I am trying to port Python2 protocol code to Python3. How do I get bytestring formatters for built-in types? In Python2, we could do:
>>> b'%s' % None
'None'
>>> b'%s' % 15
'15'
>>> b'%s' % []
'[]'
The same code in Python3 gives:
>>> b'%s' % None
Traceback (most recent call last):
File "<stdin>", line 1, in <module>
TypeError: %b requires bytes, or an object that implements __bytes__, not 'NoneType'
>>> b'%s' % 15
Traceback (most recent call last):
File "<stdin>", line 1, in <module>
TypeError: %b requires bytes, or an object that implements __bytes__, not 'int'
>>> b'%s' % []
Traceback (most recent call last):
File "<stdin>", line 1, in <module>
TypeError: %b requires bytes, or an object that implements __bytes__, not 'list'
How do I install the standard bytestring formatters for built-in types?

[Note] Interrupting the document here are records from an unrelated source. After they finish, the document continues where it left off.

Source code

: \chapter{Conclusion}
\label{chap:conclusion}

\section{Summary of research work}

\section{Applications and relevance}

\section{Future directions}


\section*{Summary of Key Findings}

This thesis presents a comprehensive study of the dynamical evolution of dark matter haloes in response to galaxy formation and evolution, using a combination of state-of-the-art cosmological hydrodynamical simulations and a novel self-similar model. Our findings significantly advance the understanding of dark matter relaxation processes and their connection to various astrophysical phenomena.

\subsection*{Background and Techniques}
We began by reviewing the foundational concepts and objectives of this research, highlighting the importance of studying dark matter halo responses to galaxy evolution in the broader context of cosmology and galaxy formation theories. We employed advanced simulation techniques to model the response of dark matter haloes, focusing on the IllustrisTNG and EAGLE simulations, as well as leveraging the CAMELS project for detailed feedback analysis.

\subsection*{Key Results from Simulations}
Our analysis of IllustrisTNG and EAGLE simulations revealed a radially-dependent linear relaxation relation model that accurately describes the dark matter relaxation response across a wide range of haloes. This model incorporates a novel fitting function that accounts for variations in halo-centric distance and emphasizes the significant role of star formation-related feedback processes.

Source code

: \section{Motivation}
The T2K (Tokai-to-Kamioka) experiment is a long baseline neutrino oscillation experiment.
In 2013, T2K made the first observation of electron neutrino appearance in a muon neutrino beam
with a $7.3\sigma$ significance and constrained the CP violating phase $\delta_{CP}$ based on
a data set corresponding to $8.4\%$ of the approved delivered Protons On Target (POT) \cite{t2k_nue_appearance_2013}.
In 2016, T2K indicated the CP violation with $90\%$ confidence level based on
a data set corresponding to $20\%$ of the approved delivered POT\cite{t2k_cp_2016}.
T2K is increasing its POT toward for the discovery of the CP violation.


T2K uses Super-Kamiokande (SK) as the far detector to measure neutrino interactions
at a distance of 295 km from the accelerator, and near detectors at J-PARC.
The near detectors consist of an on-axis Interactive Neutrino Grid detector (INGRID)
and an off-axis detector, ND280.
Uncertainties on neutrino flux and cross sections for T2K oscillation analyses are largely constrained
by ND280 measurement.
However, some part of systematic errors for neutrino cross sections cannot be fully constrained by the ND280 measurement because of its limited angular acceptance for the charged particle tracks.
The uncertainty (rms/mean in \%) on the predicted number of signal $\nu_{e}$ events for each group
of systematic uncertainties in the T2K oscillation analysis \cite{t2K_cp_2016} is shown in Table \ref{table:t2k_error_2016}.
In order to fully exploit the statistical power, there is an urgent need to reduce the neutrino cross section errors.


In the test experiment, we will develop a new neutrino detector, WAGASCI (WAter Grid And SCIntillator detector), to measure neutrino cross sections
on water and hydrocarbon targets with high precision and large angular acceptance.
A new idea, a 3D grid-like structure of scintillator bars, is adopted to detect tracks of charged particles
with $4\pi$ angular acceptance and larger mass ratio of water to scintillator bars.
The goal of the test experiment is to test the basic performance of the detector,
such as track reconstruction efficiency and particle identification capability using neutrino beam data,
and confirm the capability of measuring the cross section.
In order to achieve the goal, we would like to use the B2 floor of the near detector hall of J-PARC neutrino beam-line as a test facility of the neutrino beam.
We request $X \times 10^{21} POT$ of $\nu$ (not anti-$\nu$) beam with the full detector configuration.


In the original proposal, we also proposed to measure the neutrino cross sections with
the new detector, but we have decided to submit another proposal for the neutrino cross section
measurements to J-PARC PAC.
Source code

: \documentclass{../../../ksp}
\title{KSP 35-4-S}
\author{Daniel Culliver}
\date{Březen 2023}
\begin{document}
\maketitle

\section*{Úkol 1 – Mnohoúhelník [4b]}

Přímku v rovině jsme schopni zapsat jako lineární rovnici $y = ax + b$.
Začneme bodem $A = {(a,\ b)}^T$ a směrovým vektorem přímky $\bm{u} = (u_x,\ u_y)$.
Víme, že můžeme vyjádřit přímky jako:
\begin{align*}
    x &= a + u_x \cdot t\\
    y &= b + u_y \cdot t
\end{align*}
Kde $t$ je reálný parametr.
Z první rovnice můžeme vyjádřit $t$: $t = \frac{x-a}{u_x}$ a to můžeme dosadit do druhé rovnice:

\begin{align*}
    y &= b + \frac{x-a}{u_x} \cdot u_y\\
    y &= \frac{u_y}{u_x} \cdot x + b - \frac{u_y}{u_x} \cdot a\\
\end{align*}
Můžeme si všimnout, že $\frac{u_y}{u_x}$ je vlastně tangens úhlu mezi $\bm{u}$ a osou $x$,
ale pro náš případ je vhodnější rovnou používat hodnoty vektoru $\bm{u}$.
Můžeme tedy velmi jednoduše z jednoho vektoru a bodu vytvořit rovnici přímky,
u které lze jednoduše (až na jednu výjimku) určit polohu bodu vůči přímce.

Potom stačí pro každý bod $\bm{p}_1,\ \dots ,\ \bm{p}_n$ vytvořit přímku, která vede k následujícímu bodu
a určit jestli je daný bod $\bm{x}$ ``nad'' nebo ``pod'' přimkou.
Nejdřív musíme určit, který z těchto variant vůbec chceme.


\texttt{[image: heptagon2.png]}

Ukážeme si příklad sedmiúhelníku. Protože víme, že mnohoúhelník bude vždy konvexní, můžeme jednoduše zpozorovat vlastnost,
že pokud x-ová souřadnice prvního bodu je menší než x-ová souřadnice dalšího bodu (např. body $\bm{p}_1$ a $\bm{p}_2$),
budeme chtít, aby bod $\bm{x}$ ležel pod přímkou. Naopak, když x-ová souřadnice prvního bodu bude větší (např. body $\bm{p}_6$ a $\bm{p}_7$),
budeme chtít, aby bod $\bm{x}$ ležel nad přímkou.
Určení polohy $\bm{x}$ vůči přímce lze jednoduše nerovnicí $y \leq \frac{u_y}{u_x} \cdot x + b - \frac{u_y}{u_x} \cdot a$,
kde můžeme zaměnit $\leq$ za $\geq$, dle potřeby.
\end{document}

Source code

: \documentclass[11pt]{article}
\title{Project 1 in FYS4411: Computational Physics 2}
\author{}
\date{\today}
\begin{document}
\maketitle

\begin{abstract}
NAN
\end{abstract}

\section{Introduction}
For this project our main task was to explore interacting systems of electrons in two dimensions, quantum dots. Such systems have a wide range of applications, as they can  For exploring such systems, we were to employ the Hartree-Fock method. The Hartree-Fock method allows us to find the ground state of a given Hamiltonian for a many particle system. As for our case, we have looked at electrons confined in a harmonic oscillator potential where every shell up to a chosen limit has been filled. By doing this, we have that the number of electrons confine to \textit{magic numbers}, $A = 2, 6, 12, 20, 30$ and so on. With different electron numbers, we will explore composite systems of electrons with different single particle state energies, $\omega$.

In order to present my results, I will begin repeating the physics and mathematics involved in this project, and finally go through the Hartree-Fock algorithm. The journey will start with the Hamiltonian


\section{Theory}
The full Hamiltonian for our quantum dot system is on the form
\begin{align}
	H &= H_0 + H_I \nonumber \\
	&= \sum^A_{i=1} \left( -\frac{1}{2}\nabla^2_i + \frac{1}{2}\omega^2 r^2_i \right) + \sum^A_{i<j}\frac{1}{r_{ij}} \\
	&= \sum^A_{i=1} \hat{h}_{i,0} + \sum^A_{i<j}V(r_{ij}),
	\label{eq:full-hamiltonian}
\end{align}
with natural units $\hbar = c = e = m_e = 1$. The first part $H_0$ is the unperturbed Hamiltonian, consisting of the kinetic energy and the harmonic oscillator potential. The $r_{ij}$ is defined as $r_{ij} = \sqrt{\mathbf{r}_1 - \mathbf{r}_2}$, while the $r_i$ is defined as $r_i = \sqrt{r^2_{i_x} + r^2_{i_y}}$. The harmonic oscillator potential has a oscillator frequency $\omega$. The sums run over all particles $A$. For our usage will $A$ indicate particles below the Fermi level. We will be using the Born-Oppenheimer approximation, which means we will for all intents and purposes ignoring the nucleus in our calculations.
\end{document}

"bytestring formatters for built-in types" aren't a thing in Python 3. Textual data is handled at a higher level by default in Python 3, and that includes object representations.
Instead, you can explicitly encode a string representation of an object into bytes, for example:
>>> ('%s' % None).encode('ascii')
b'None'
All builtin Python types are encodeable as ASCII, though the data they contain might not be, for example:
>>> L = []
>>> ('%s' % L).encode('ascii')
b'[]'
>>> L.append('café ∀ 👍')
>>> ('%s' % L).encode('ascii')
Traceback (most recent call last):
File "<stdin>", line 1, in <module>
UnicodeEncodeError: 'ascii' codec can't encode character '\xe9' in position 5: ordinal not in range(128)
In that case, you can specify a different encoding, for example UTF-8:
>>> ('%s' % L).encode('utf-8')
b"['caf\xc3\xa9 \xe2\x88\x80 \xf0\x9f\x91\x8d']"
Or if the result is going to be used in a Python context, you could use the ascii
conversion, %a
:
>>> ('%a' % L).encode('ascii')
b"['caf\\xe9 \\u2200 \\U0001f44d']"
This shows an escape sequence for all non-ASCII characters.